## The problem
Which lines of the material contain the word "onclick"? Show each one.

═══ Data for the task ═══

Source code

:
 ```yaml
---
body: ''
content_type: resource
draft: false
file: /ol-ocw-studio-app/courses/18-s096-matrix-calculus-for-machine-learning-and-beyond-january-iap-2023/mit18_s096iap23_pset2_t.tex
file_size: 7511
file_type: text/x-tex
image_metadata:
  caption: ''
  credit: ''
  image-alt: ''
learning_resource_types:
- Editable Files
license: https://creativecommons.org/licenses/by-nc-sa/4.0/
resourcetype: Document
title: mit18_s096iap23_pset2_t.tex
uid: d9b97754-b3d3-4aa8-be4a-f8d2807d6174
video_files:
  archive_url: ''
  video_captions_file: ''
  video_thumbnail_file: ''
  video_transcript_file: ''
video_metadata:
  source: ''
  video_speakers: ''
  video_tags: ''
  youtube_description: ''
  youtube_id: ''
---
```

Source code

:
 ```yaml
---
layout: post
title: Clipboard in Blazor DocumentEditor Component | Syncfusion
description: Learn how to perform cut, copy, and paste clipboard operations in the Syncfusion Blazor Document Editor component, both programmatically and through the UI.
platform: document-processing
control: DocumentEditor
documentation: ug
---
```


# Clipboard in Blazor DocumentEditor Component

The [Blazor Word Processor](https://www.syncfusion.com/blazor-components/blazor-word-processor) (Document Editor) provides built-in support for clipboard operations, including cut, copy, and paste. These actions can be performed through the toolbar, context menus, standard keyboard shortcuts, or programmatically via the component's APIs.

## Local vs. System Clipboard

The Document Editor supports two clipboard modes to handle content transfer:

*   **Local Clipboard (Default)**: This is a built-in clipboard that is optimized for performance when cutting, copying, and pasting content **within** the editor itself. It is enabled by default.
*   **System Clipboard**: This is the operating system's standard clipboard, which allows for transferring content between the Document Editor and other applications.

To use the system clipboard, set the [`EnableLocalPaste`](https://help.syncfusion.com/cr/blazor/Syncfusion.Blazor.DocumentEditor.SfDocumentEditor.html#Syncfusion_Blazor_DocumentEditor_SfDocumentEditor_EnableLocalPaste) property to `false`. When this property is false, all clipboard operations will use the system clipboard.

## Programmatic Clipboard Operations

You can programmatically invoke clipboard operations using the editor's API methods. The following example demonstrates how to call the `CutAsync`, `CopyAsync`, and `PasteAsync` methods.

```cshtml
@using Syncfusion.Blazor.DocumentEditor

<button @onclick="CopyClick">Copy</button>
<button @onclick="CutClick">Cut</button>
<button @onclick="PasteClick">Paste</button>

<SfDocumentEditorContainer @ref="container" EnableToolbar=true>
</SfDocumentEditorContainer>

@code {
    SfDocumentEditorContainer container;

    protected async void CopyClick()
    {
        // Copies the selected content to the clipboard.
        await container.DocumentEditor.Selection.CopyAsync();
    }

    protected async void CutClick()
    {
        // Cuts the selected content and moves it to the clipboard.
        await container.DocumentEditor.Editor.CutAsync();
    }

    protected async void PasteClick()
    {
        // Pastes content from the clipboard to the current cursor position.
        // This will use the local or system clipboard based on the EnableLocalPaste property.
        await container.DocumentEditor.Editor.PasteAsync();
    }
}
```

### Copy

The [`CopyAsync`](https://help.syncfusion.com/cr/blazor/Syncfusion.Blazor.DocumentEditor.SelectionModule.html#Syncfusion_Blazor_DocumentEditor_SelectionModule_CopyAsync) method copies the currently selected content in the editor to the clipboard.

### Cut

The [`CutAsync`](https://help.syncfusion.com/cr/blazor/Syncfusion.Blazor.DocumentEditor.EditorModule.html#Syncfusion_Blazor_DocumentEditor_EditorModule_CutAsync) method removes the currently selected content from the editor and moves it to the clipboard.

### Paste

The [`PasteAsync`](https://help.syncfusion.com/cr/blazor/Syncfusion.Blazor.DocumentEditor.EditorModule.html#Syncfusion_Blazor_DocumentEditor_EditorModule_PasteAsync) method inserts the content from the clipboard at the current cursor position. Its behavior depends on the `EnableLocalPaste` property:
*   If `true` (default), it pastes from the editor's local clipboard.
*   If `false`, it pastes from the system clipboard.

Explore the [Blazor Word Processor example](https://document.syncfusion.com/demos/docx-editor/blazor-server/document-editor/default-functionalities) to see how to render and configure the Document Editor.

═══

## Result for this task
<button @onclick="CopyClick">Copy</button>
<button @onclick="CutClick">Cut</button>
<button @onclick="PasteClick">Paste</button>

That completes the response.